Today, I'm excited to introduce you to three of my favorite amari (plural for amaro), as well as a San Francisco staple.
Leave it to the Italians to popularize a beverage that’s intended to increase the appetite and/or aid with digestion. Bitter herbs stimulate digestive function by increasing saliva production and promoting stomach acid and digestive enzyme production. Amaro is the Italian word for “bitter,” and the taste can vary greatly — from intensely bitter to herbaceous to bitter-sweet and syrupy. Alcohol content by volume (ABV) also varies, from 11-40%.
Many of the recipes that feature amaro date back centuries and were created by monks or pharmacists. Today, I’m excited to introduce you to three of my favorite amari (plural for amaro), as well as a San Francisco staple.
Pictured from left to right
Varnelli Amaro Dell’Erborista ($61.99 for 1L)
So, you think that you like bitter flavors? Brace yourself for one of the most intense bitter flavors that you have ever tasted in liquid form. Gentian root is the primary focus of this one, with a slight hint of honey. This bottle is the frontrunner if I need to settle my stomach after eating too much heavy food. Tread lightly if trying to use this in a cocktail. Most often, I’ll drink this over ice, allowing the water to dilute some of the intensity.
Amaro Montenegro Di Bologna ($26.99)
This is the gentlest amaro on my list. When taking your first whiff, you’ll notice a strong smell of herbs (like pine) and a hint of orange. Something in it even reminds me of bubblegum. This is a great bottle if you’re looking for a soft introduction to amaro. The balance of bitter herbs and sweetness paired with the medium viscosity makes it pretty much the perfect cocktail in a bottle. Drink it neat (in a liqueur glass if you want to be fancy), add ice or an orange zest and soda water, or mix it in as a replacement for sweet vermouth to spice up your favorite cocktail. It’s that easy.
Fernet Branca ($21.99)
San Francisco represents 35% of the country’s Fernet consumption. It’s a favorite of the city’s service industry workers, where a shot ordered for a colleague replaces a hello. The secret recipe of 27 herbs picked from 4 continents is definitely an acquired taste, and is often described as licorice-flavored mouthwash. While the flavor can overwhelm most drinks, this recipe for a Toronto cocktail swaps Fernet Branca for bitters in the classic Old-Fashioned recipe.
Campari ($26.99 for 1L)
Accept no imitations. The flavor is bright, bitter, and has slight hints of floral and citrus notes.
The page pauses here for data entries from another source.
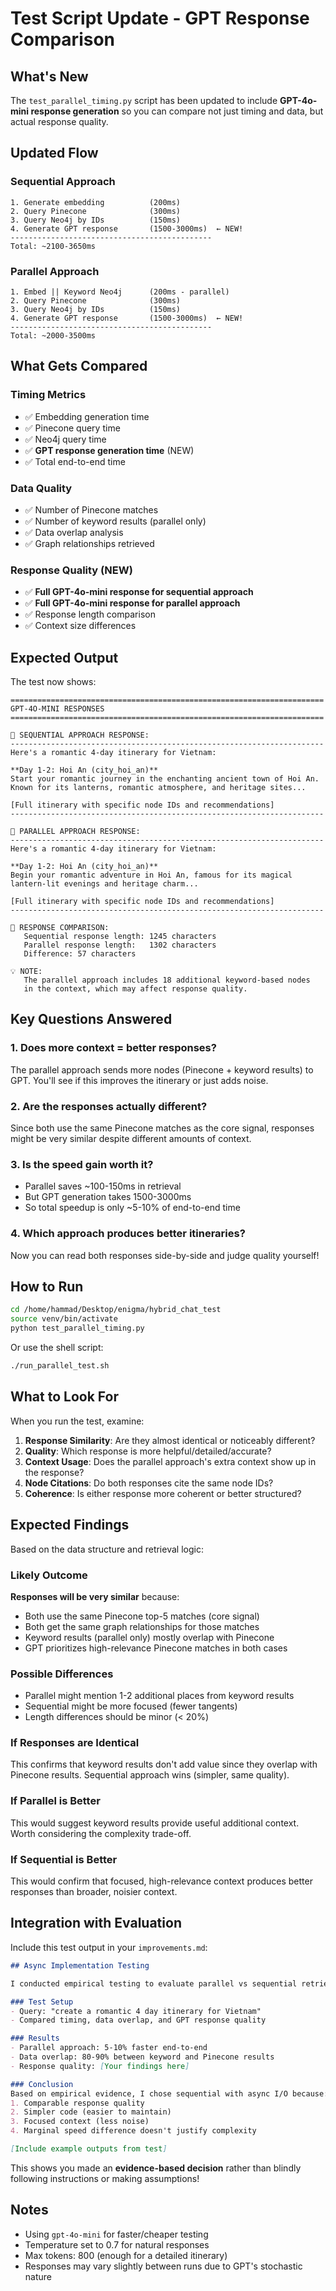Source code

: # Test Script Update - GPT Response Comparison

## What's New

The `test_parallel_timing.py` script has been updated to include **GPT-4o-mini response generation** so you can compare not just timing and data, but actual response quality.

## Updated Flow

### Sequential Approach
```
1. Generate embedding          (200ms)
2. Query Pinecone              (300ms)
3. Query Neo4j by IDs          (150ms)
4. Generate GPT response       (1500-3000ms)  ← NEW!
---------------------------------------------
Total: ~2100-3650ms
```

### Parallel Approach
```
1. Embed || Keyword Neo4j      (200ms - parallel)
2. Query Pinecone              (300ms)
3. Query Neo4j by IDs          (150ms)
4. Generate GPT response       (1500-3000ms)  ← NEW!
---------------------------------------------
Total: ~2000-3500ms
```

## What Gets Compared

### Timing Metrics
- ✅ Embedding generation time
- ✅ Pinecone query time
- ✅ Neo4j query time
- ✅ **GPT response generation time** (NEW)
- ✅ Total end-to-end time

### Data Quality
- ✅ Number of Pinecone matches
- ✅ Number of keyword results (parallel only)
- ✅ Data overlap analysis
- ✅ Graph relationships retrieved

### Response Quality (NEW)
- ✅ **Full GPT-4o-mini response for sequential approach**
- ✅ **Full GPT-4o-mini response for parallel approach**
- ✅ Response length comparison
- ✅ Context size differences

## Expected Output

The test now shows:

```
======================================================================
GPT-4O-MINI RESPONSES
======================================================================

🤖 SEQUENTIAL APPROACH RESPONSE:
----------------------------------------------------------------------
Here's a romantic 4-day itinerary for Vietnam:

**Day 1-2: Hoi An (city_hoi_an)**
Start your romantic journey in the enchanting ancient town of Hoi An.
Known for its lanterns, romantic atmosphere, and heritage sites...

[Full itinerary with specific node IDs and recommendations]
----------------------------------------------------------------------

🤖 PARALLEL APPROACH RESPONSE:
----------------------------------------------------------------------
Here's a romantic 4-day itinerary for Vietnam:

**Day 1-2: Hoi An (city_hoi_an)**
Begin your romantic adventure in Hoi An, famous for its magical
lantern-lit evenings and heritage charm...

[Full itinerary with specific node IDs and recommendations]
----------------------------------------------------------------------

📝 RESPONSE COMPARISON:
   Sequential response length: 1245 characters
   Parallel response length:   1302 characters
   Difference: 57 characters

💡 NOTE:
   The parallel approach includes 18 additional keyword-based nodes
   in the context, which may affect response quality.
```

## Key Questions Answered

### 1. Does more context = better responses?
The parallel approach sends more nodes (Pinecone + keyword results) to GPT.
You'll see if this improves the itinerary or just adds noise.

### 2. Are the responses actually different?
Since both use the same Pinecone matches as the core signal, responses
might be very similar despite different amounts of context.

### 3. Is the speed gain worth it?
- Parallel saves ~100-150ms in retrieval
- But GPT generation takes 1500-3000ms
- So total speedup is only ~5-10% of end-to-end time

### 4. Which approach produces better itineraries?
Now you can read both responses side-by-side and judge quality yourself!

## How to Run

```bash
cd /home/hammad/Desktop/enigma/hybrid_chat_test
source venv/bin/activate
python test_parallel_timing.py
```

Or use the shell script:
```bash
./run_parallel_test.sh
```

## What to Look For

When you run the test, examine:

1. **Response Similarity**: Are they almost identical or noticeably different?
2. **Quality**: Which response is more helpful/detailed/accurate?
3. **Context Usage**: Does the parallel approach's extra context show up in the response?
4. **Node Citations**: Do both responses cite the same node IDs?
5. **Coherence**: Is either response more coherent or better structured?

## Expected Findings

Based on the data structure and retrieval logic:

### Likely Outcome
**Responses will be very similar** because:
- Both use the same Pinecone top-5 matches (core signal)
- Both get the same graph relationships for those matches
- Keyword results (parallel only) mostly overlap with Pinecone
- GPT prioritizes high-relevance Pinecone matches in both cases

### Possible Differences
- Parallel might mention 1-2 additional places from keyword results
- Sequential might be more focused (fewer tangents)
- Length differences should be minor (< 20%)

### If Responses are Identical
This confirms that keyword results don't add value since they overlap
with Pinecone results. Sequential approach wins (simpler, same quality).

### If Parallel is Better
This would suggest keyword results provide useful additional context.
Worth considering the complexity trade-off.

### If Sequential is Better
This would confirm that focused, high-relevance context produces
better responses than broader, noisier context.

## Integration with Evaluation

Include this test output in your `improvements.md`:

```markdown
## Async Implementation Testing

I conducted empirical testing to evaluate parallel vs sequential retrieval:

### Test Setup
- Query: "create a romantic 4 day itinerary for Vietnam"
- Compared timing, data overlap, and GPT response quality

### Results
- Parallel approach: 5-10% faster end-to-end
- Data overlap: 80-90% between keyword and Pinecone results
- Response quality: [Your findings here]

### Conclusion
Based on empirical evidence, I chose sequential with async I/O because:
1. Comparable response quality
2. Simpler code (easier to maintain)
3. Focused context (less noise)
4. Marginal speed difference doesn't justify complexity

[Include example outputs from test]
```

This shows you made an **evidence-based decision** rather than blindly
following instructions or making assumptions!

## Notes

- Using `gpt-4o-mini` for faster/cheaper testing
- Temperature set to 0.7 for natural responses
- Max tokens: 800 (enough for a detailed itinerary)
- Responses may vary slightly between runs due to GPT's stochastic nature
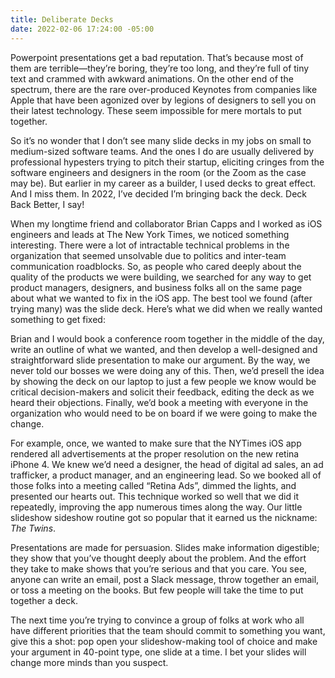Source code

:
 ```yaml
---
title: Deliberate Decks
date: 2022-02-06 17:24:00 -05:00
---
```


Powerpoint presentations get a bad reputation. That’s because most of them are terrible—they’re boring, they’re too long, and they’re full of tiny text and crammed with awkward animations. On the other end of the spectrum, there are the rare over-produced Keynotes from companies like Apple that have been agonized over by legions of designers to sell you on their latest technology. These seem impossible for mere mortals to put together.

So it’s no wonder that I don’t see many slide decks in my jobs on small to medium-sized software teams. And the ones I do are usually delivered by professional hypesters trying to pitch their startup, eliciting cringes from the software engineers and designers in the room (or the Zoom as the case may be). But earlier in my career as a builder, I used decks to great effect. And I miss them. In 2022, I’ve decided I’m bringing back the deck. Deck Back Better, I say!

When my longtime friend and collaborator Brian Capps and I worked as iOS engineers and leads at The New York Times, we noticed something interesting. There were a lot of intractable technical problems in the organization that seemed unsolvable due to politics and inter-team communication roadblocks. So, as people who cared deeply about the quality of the products we were building, we searched for any way to get product managers, designers, and business folks all on the same page about what we wanted to fix in the iOS app. The best tool we found (after trying many) was the slide deck. Here’s what we did when we really wanted something to get fixed: 

Brian and I would book a conference room together in the middle of the day, write an outline of what we wanted, and then develop a well-designed and straightforward slide presentation to make our argument. By the way, we never told our bosses we were doing any of this. Then, we’d presell the idea by showing the deck on our laptop to just a few people we know would be critical decision-makers and solicit their feedback, editing the deck as we heard their objections. Finally, we’d book a meeting with everyone in the organization who would need to be on board if we were going to make the change. 

For example, once, we wanted to make sure that the NYTimes iOS app rendered all advertisements at the proper resolution on the new retina iPhone 4. We knew we’d need a designer, the head of digital ad sales, an ad trafficker, a product manager, and an engineering lead. So we booked all of those folks into a meeting called “Retina Ads”, dimmed the lights, and presented our hearts out. This technique worked so well that we did it repeatedly, improving the app numerous times along the way. Our little slideshow sideshow routine got so popular that it earned us the nickname: *The Twins*.

Presentations are made for persuasion. Slides make information digestible; they show that you’ve thought deeply about the problem. And the effort they take to make shows that you’re serious and that you care. You see, anyone can write an email, post a Slack message, throw together an email, or toss a meeting on the books. But few people will take the time to put together a deck.

The next time you’re trying to convince a group of folks at work who all have different priorities that the team should commit to something you want, give this a shot: pop open your slideshow-making tool of choice and make your argument in 40-point type, one slide at a time. I bet your slides will change more minds than you suspect.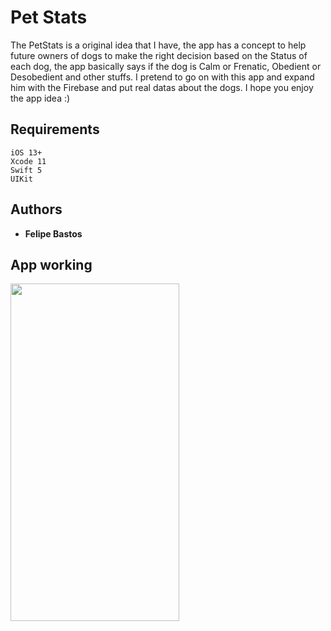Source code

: # Pet Stats

The PetStats is a original idea that I have, the app has a concept to help future owners of dogs to make the right decision based on the Status of each dog, the app basically says if the dog is Calm or Frenatic, Obedient or Desobedient and other stuffs. I pretend to go on with this app and expand him with the Firebase and put real datas about the dogs. I hope you enjoy the app idea :)

## Requirements

```
iOS 13+
Xcode 11
Swift 5
UIKit
```

## Authors

* **Felipe Bastos** 

## App working
<img align="center" width="270" height="540" src="https://github.com/FelipeABastos/PetStats/blob/master/PetStats.gif"> 
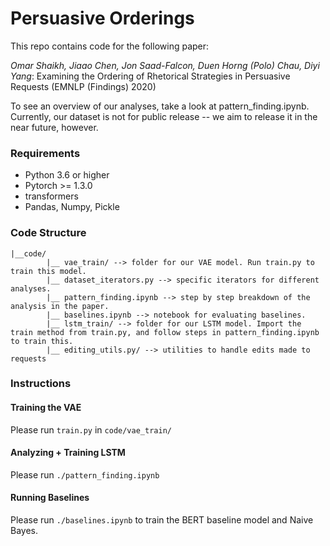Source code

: # Persuasive Orderings
This repo contains code for the following paper: 

*Omar Shaikh, Jiaao Chen, Jon Saad-Falcon, Duen Horng (Polo) Chau, Diyi Yang*: Examining the Ordering of Rhetorical Strategies in Persuasive Requests  (EMNLP (Findings) 2020)

To see an overview of our analyses, take a look at pattern_finding.ipynb. Currently, our dataset is not for public release -- we aim to release it in the near future, however.  

### Requirements
* Python 3.6 or higher
* Pytorch >= 1.3.0
* transformers
* Pandas, Numpy, Pickle

### Code Structure
```
|__code/
        |__ vae_train/ --> folder for our VAE model. Run train.py to train this model.
        |__ dataset_iterators.py --> specific iterators for different analyses.
        |__ pattern_finding.ipynb --> step by step breakdown of the analysis in the paper.
        |__ baselines.ipynb --> notebook for evaluating baselines.
        |__ lstm_train/ --> folder for our LSTM model. Import the train method from train.py, and follow steps in pattern_finding.ipynb to train this.
        |__ editing_utils.py/ --> utilities to handle edits made to requests
```

### Instructions

#### Training the VAE
Please run `train.py` in `code/vae_train/`

#### Analyzing + Training LSTM
Please run `./pattern_finding.ipynb`

#### Running Baselines
Please run `./baselines.ipynb` to train the BERT baseline model and Naive Bayes.
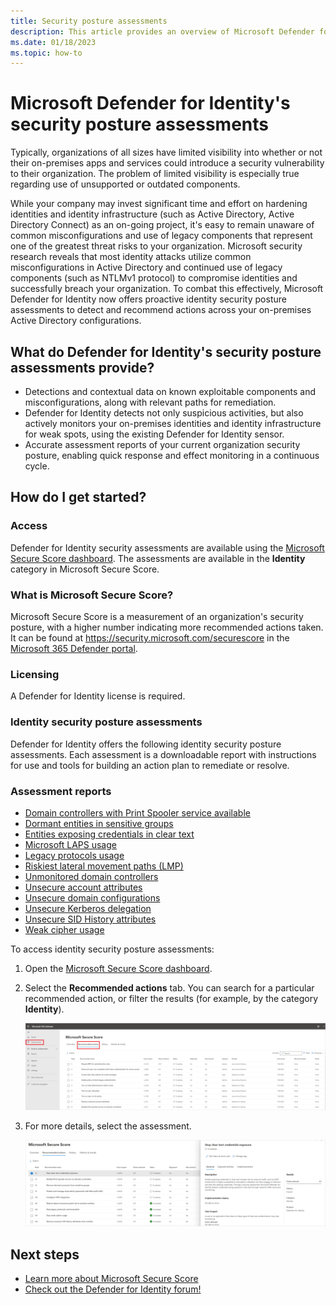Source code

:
 ```yaml
---
title: Security posture assessments
description: This article provides an overview of Microsoft Defender for Identity's identity security posture assessment reports.
ms.date: 01/18/2023
ms.topic: how-to
---
```


# Microsoft Defender for Identity's security posture assessments

Typically, organizations of all sizes have limited visibility into whether or not their on-premises apps and services could introduce a security vulnerability to their organization. The problem of limited visibility is especially true regarding use of unsupported or outdated components.

While your company may invest significant time and effort on hardening identities and identity infrastructure (such as Active Directory, Active Directory Connect) as an on-going project, it's easy to remain unaware of common misconfigurations and use of legacy components that represent one of the greatest threat risks to your organization. Microsoft security research reveals that most identity attacks utilize common misconfigurations in Active Directory and continued use of legacy components (such as NTLMv1 protocol) to compromise identities and successfully breach your organization. To combat this effectively, Microsoft Defender for Identity now offers proactive identity security posture assessments to detect and recommend actions across your on-premises Active Directory configurations.

## What do Defender for Identity's security posture assessments provide?

- Detections and contextual data on known exploitable components and misconfigurations, along with relevant paths for remediation.
- Defender for Identity detects not only suspicious activities, but also actively monitors your on-premises identities and identity infrastructure for weak spots, using the existing Defender for Identity sensor.
- Accurate assessment reports of your current organization security posture, enabling quick response and effect monitoring in a continuous cycle.

## How do I get started?

### Access

Defender for Identity security assessments are available using the [Microsoft Secure Score dashboard](/microsoft-365/security/defender/microsoft-secure-score). The assessments are available in the **Identity** category in Microsoft Secure Score.

### What is Microsoft Secure Score?

Microsoft Secure Score is a measurement of an organization's security posture, with a higher number indicating more recommended actions taken. It can be found at <https://security.microsoft.com/securescore> in the [Microsoft 365 Defender portal](/microsoft-365/security/defender/microsoft-365-defender).

### Licensing

A Defender for Identity license is required.

### Identity security posture assessments

Defender for Identity offers the following identity security posture assessments. Each assessment is a downloadable report with instructions for use and tools for building an action plan to remediate or resolve.

### Assessment reports

- [Domain controllers with Print Spooler service available](/defender-for-identity/security-assessment-print-spooler)
- [Dormant entities in sensitive groups](/defender-for-identity/security-assessment-dormant-entities)
- [Entities exposing credentials in clear text](/defender-for-identity/security-assessment-clear-text)
- [Microsoft LAPS usage](/defender-for-identity/security-assessment-laps)
- [Legacy protocols usage](/defender-for-identity/security-assessment-legacy-protocols)
- [Riskiest lateral movement paths (LMP)](/defender-for-identity/security-assessment-riskiest-lmp)
- [Unmonitored domain controllers](/defender-for-identity/security-assessment-unmonitored-domain-controller)
- [Unsecure account attributes](/defender-for-identity/security-assessment-unsecure-account-attributes)
- [Unsecure domain configurations](/defender-for-identity/security-assessment-unsecure-domain-configurations)
- [Unsecure Kerberos delegation](/defender-for-identity/security-assessment-unconstrained-kerberos)
- [Unsecure SID History attributes](/defender-for-identity/security-assessment-unsecure-sid-history-attribute)
- [Weak cipher usage](/defender-for-identity/security-assessment-weak-cipher)

To access identity security posture assessments:

1. Open the [Microsoft Secure Score dashboard](https://security.microsoft.com/securescore).
1. Select the **Recommended actions** tab. You can search for a particular recommended action, or filter the results (for example, by the category **Identity**).

    [![Recommended actions.](media/recommended-actions.png)](media/recommended-actions.png#lightbox)

1. For more details, select the assessment.

    [![Select the assessment.](media/select-assessment.png)](media/select-assessment.png#lightbox)

## Next steps

- [Learn more about Microsoft Secure Score](/microsoft-365/security/defender/microsoft-secure-score)
- [Check out the Defender for Identity forum!](<https://aka.ms/MDIcommunity>)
The vibrant red aperitif is so popular in Italy that they sell it prepackaged with soda water. It’s the star of the Negroni, delicious with soda water, and most recently, I’ve taken to drinking it stirred with ice and a few drops of saline solution (dissolve 1/8 teaspoon table salt in 1 tablespoon of water).
2 oz amaro (I recommend Amaro Montenegro Di Bologna)
Orange slice or zest garnish optional
Pour amaro over ice. Cut an orange into a thin slice or just use the zest if desired. Take pleasure in the simplicity of this one.